**Exercise instructions:**
Reproduce exactly, and only, the lines running from the start of the entries below to the line containing "### Features".

(Records from a data source)
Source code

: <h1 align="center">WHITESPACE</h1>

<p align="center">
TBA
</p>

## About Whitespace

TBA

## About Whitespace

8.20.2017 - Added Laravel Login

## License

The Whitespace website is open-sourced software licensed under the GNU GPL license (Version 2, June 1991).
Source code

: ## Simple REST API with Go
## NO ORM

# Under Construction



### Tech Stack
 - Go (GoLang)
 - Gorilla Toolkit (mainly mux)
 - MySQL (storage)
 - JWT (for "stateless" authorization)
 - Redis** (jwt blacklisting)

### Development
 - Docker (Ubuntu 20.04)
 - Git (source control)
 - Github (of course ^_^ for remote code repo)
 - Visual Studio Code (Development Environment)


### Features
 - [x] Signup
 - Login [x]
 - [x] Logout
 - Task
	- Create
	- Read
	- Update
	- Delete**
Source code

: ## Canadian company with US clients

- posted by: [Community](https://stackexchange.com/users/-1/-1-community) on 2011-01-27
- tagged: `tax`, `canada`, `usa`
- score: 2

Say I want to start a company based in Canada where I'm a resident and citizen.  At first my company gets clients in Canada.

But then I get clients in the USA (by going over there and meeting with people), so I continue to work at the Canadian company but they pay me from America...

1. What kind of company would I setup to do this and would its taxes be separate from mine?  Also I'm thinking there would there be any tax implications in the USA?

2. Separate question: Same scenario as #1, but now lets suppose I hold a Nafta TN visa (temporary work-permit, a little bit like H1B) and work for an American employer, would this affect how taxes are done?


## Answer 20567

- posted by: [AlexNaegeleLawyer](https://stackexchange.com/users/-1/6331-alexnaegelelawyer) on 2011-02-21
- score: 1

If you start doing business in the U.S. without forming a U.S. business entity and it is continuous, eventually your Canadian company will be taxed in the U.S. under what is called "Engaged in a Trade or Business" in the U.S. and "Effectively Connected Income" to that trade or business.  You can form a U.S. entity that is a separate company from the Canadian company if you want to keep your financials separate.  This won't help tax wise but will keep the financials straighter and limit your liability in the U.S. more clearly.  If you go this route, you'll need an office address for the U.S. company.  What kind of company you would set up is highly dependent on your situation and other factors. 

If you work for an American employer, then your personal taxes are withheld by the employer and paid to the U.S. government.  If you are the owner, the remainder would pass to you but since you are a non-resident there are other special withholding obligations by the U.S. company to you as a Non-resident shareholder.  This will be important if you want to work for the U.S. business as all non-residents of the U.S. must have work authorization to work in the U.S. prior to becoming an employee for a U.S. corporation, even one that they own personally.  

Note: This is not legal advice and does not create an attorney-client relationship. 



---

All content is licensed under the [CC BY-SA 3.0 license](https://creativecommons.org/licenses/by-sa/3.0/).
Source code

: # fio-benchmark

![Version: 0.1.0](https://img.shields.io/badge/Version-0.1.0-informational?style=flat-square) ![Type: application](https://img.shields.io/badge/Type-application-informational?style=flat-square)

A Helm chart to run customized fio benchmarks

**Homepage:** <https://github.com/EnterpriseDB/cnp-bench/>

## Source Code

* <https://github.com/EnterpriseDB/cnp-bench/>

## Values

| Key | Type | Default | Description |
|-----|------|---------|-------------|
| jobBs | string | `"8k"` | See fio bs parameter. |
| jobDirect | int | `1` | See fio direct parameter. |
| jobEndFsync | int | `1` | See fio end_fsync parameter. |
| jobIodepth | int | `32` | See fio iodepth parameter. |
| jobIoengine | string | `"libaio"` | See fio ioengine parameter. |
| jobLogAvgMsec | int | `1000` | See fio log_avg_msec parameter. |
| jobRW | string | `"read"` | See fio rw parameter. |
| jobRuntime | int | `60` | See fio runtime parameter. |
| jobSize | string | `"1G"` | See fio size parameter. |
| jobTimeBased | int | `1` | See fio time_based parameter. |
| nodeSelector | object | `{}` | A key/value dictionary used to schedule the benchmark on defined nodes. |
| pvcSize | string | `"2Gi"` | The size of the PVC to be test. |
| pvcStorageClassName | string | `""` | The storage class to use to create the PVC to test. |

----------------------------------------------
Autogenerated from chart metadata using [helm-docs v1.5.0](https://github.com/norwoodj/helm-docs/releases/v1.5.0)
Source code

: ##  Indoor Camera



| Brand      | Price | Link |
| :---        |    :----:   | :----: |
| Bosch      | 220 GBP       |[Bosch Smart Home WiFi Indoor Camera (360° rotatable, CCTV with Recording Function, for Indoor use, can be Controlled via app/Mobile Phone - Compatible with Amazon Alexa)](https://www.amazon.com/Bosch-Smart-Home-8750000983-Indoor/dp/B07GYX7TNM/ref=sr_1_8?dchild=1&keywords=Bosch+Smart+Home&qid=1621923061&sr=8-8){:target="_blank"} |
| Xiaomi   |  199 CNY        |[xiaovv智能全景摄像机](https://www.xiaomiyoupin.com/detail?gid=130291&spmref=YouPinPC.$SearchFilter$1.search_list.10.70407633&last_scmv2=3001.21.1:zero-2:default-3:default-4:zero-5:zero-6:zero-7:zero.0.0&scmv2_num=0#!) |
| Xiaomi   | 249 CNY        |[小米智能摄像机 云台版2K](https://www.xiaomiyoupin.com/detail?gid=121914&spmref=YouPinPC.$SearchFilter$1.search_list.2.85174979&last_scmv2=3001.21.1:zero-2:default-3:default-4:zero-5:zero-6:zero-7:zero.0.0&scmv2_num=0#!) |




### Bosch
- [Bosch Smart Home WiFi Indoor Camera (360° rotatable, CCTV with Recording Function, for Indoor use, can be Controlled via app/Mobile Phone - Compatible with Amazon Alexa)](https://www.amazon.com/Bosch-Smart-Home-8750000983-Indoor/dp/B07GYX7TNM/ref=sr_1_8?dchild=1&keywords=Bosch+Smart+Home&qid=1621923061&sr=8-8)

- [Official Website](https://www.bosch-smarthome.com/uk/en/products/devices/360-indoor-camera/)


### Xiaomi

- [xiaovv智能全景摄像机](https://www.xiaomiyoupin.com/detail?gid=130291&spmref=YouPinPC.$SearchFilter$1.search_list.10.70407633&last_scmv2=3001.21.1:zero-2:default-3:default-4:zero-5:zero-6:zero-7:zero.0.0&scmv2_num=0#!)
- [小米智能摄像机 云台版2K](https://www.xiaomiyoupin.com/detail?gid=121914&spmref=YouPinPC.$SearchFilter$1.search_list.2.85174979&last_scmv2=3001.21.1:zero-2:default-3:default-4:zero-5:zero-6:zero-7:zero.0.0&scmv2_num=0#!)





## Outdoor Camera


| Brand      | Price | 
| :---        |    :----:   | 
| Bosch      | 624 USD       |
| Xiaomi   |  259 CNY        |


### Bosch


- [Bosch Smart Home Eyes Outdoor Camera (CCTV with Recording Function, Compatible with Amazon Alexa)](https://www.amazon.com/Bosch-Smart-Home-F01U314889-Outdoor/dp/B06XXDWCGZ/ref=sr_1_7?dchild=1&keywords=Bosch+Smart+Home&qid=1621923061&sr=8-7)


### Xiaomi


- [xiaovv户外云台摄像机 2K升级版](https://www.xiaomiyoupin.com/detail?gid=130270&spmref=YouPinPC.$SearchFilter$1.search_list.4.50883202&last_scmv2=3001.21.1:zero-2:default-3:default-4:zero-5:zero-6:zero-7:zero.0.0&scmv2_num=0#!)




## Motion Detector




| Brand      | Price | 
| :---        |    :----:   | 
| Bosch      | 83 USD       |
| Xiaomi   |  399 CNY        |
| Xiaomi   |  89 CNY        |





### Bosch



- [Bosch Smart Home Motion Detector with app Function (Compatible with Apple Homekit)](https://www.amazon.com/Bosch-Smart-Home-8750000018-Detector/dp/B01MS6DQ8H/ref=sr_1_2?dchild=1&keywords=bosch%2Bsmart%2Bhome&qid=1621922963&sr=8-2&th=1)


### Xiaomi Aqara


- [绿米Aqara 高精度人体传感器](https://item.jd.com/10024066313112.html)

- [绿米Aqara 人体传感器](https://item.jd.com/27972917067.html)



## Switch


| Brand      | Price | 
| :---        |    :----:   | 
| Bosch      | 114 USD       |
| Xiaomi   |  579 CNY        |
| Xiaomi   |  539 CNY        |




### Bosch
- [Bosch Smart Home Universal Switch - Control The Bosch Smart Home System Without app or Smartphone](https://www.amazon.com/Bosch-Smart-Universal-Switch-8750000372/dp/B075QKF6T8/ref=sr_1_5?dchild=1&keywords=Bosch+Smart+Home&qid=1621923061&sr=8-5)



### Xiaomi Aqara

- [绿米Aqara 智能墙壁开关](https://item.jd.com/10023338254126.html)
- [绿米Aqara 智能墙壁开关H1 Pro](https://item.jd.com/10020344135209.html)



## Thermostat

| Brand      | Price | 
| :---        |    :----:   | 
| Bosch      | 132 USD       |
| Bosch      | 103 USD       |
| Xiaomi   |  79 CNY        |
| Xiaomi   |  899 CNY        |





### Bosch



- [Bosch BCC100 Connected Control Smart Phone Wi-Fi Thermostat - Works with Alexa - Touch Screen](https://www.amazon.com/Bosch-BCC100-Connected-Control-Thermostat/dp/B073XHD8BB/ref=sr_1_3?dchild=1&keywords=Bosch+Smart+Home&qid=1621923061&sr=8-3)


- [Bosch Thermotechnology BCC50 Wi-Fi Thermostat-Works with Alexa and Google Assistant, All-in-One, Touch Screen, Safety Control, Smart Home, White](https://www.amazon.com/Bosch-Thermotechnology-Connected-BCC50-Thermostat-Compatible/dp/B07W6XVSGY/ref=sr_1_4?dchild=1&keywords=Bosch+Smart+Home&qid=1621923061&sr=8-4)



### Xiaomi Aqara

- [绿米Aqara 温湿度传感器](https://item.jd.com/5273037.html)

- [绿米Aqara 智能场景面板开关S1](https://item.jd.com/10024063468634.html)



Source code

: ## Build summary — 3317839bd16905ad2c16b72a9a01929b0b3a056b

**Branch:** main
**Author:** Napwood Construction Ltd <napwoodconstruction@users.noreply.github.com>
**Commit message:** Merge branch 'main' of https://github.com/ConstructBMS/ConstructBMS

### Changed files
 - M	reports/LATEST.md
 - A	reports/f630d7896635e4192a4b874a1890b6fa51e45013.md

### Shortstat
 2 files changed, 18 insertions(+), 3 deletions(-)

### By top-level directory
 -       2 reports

**Answer to this exercise:**
Source code

: <h1 align="center">WHITESPACE</h1>

<p align="center">
TBA
</p>

## About Whitespace

TBA

## About Whitespace

8.20.2017 - Added Laravel Login

## License

The Whitespace website is open-sourced software licensed under the GNU GPL license (Version 2, June 1991).
Source code

: ## Simple REST API with Go
## NO ORM

# Under Construction



### Tech Stack
 - Go (GoLang)
 - Gorilla Toolkit (mainly mux)
 - MySQL (storage)
 - JWT (for "stateless" authorization)
 - Redis** (jwt blacklisting)

### Development
 - Docker (Ubuntu 20.04)
 - Git (source control)
 - Github (of course ^_^ for remote code repo)
 - Visual Studio Code (Development Environment)


### Features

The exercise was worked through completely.